Your task
Where "table" occurs in a line of the entries below, copy that line.
┌──
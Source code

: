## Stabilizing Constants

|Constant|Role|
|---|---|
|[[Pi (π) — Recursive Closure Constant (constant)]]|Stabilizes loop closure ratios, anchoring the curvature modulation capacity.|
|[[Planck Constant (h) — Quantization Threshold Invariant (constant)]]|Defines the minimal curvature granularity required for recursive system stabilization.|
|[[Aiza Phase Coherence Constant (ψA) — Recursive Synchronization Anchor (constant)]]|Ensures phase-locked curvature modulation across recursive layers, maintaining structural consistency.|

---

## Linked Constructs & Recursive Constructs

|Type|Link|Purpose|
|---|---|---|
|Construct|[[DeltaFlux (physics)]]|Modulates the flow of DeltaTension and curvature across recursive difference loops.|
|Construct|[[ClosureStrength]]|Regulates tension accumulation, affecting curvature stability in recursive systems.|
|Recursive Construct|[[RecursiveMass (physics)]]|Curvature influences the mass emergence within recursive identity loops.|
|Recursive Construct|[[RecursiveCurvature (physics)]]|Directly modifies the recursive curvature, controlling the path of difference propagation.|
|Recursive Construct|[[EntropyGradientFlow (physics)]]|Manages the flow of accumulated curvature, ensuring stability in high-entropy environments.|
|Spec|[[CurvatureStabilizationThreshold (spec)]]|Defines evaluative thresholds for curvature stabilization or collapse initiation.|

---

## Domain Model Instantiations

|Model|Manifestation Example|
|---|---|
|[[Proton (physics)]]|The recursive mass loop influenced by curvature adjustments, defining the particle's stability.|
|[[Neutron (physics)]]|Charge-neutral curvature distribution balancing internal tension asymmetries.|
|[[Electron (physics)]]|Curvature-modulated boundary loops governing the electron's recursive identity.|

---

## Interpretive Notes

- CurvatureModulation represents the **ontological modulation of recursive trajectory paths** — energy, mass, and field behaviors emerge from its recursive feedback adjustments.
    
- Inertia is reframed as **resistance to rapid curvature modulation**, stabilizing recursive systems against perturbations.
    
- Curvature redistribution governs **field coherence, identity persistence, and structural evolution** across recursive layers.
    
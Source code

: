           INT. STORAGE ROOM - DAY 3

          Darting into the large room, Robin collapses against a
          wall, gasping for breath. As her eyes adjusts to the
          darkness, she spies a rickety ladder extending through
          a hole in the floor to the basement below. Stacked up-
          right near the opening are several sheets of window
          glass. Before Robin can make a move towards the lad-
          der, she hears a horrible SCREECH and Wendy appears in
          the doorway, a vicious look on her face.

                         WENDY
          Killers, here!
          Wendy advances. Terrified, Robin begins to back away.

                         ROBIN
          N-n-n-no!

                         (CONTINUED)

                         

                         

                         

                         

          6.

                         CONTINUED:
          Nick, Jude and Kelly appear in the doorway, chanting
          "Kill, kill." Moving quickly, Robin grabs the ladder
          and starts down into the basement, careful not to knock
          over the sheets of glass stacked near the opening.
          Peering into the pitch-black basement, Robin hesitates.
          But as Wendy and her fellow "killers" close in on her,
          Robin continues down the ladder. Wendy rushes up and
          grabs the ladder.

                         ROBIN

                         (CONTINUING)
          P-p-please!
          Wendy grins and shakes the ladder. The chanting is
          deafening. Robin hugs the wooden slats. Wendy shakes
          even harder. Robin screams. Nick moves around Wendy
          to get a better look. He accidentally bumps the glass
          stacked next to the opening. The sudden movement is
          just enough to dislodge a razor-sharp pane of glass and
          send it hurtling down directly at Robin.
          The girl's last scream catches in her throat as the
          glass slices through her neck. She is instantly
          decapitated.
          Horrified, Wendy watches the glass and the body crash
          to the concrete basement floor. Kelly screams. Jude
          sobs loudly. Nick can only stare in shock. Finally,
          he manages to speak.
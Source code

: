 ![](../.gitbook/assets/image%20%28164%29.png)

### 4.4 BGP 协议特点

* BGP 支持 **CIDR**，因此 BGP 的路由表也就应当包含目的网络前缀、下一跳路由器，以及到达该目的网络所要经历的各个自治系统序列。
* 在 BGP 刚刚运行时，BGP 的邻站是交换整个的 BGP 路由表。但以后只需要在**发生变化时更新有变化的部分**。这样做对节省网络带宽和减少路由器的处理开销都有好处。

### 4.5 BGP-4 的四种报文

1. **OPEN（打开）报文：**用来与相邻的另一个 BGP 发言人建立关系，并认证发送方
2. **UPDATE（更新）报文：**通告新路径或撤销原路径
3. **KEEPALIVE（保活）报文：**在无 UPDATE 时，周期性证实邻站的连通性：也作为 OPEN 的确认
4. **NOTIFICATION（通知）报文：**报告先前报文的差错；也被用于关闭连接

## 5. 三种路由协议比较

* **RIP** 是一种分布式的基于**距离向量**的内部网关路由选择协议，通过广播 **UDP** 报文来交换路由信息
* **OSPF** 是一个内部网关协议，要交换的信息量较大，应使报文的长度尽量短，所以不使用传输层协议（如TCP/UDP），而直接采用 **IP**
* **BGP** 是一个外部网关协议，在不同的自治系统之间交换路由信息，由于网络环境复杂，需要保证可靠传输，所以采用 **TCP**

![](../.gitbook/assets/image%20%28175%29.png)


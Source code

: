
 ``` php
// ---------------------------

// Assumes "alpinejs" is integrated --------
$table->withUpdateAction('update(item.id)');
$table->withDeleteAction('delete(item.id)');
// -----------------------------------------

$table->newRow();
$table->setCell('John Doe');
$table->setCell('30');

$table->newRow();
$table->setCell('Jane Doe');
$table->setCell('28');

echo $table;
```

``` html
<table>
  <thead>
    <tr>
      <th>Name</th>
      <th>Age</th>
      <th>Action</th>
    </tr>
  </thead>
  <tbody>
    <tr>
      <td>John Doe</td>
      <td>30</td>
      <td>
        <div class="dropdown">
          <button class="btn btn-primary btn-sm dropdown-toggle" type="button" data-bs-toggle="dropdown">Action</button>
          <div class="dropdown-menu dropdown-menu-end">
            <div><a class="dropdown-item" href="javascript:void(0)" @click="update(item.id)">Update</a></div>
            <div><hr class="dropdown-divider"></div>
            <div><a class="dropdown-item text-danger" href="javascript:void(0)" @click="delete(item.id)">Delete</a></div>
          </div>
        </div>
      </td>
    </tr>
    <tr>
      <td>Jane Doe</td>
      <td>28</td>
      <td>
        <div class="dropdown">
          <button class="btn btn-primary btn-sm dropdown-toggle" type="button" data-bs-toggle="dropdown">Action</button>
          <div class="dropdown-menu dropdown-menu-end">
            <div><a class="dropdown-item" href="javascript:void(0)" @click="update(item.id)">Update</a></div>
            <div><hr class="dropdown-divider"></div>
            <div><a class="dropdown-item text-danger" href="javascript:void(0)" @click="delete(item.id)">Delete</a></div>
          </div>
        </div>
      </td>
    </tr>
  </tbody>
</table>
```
└──
Solution to the exercise
$table->withUpdateAction('update(item.id)');
$table->withDeleteAction('delete(item.id)');
$table->newRow();
$table->setCell('John Doe');
$table->setCell('30');
$table->newRow();
$table->setCell('Jane Doe');
$table->setCell('28');
echo $table;
<table>
</table>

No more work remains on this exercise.